» TASK REQUIREMENTS
Please reproduce all of the data exactly as it appears, but skip the pictures.

━━ GIVEN ENTRIES

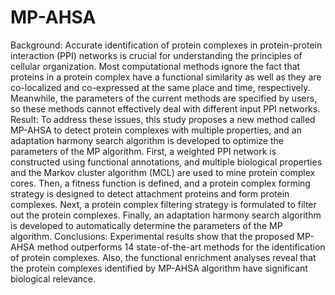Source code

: # MP-AHSA

Background:
Accurate identification of protein complexes in protein-protein interaction (PPI) networks is crucial for understanding the principles of cellular organization. Most computational methods ignore the fact that proteins in a protein complex have a functional similarity as well as they are co-localized and co-expressed at the same place and time, respectively. Meanwhile, the parameters of the current methods are specified by users, so these methods cannot effectively deal with different input PPI networks.
Result:
To address these issues, this study proposes a new method called MP-AHSA to detect protein complexes with multiple properties, and an adaptation harmony search algorithm is developed to optimize the parameters of the MP algorithm. First, a weighted PPI network is constructed using functional annotations, and multiple biological properties and the Markov cluster algorithm (MCL) are used to mine protein complex cores. Then, a fitness function is defined, and a protein complex forming strategy is designed to detect attachment proteins and form protein complexes. Next, a protein complex filtering strategy is formulated to filter out the protein complexes. Finally, an adaptation harmony search algorithm is developed to automatically determine the parameters of the MP algorithm.
Conclusions:
Experimental results show that the proposed MP-AHSA method outperforms 14 state-of-the-art methods for the identification of protein complexes. Also, the functional enrichment analyses reveal that the protein complexes identified by MP-AHSA algorithm have significant biological relevance.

━━━━

» SOLUTION
Source code

: # MP-AHSA

Background:
Accurate identification of protein complexes in protein-protein interaction (PPI) networks is crucial for understanding the principles of cellular organization. Most computational methods ignore the fact that proteins in a protein complex have a functional similarity as well as they are co-localized and co-expressed at the same place and time, respectively. Meanwhile, the parameters of the current methods are specified by users, so these methods cannot effectively deal with different input PPI networks.
Result:
To address these issues, this study proposes a new method called MP-AHSA to detect protein complexes with multiple properties, and an adaptation harmony search algorithm is developed to optimize the parameters of the MP algorithm. First, a weighted PPI network is constructed using functional annotations, and multiple biological properties and the Markov cluster algorithm (MCL) are used to mine protein complex cores. Then, a fitness function is defined, and a protein complex forming strategy is designed to detect attachment proteins and form protein complexes. Next, a protein complex filtering strategy is formulated to filter out the protein complexes. Finally, an adaptation harmony search algorithm is developed to automatically determine the parameters of the MP algorithm.
Conclusions:
Experimental results show that the proposed MP-AHSA method outperforms 14 state-of-the-art methods for the identification of protein complexes. Also, the functional enrichment analyses reveal that the protein complexes identified by MP-AHSA algorithm have significant biological relevance.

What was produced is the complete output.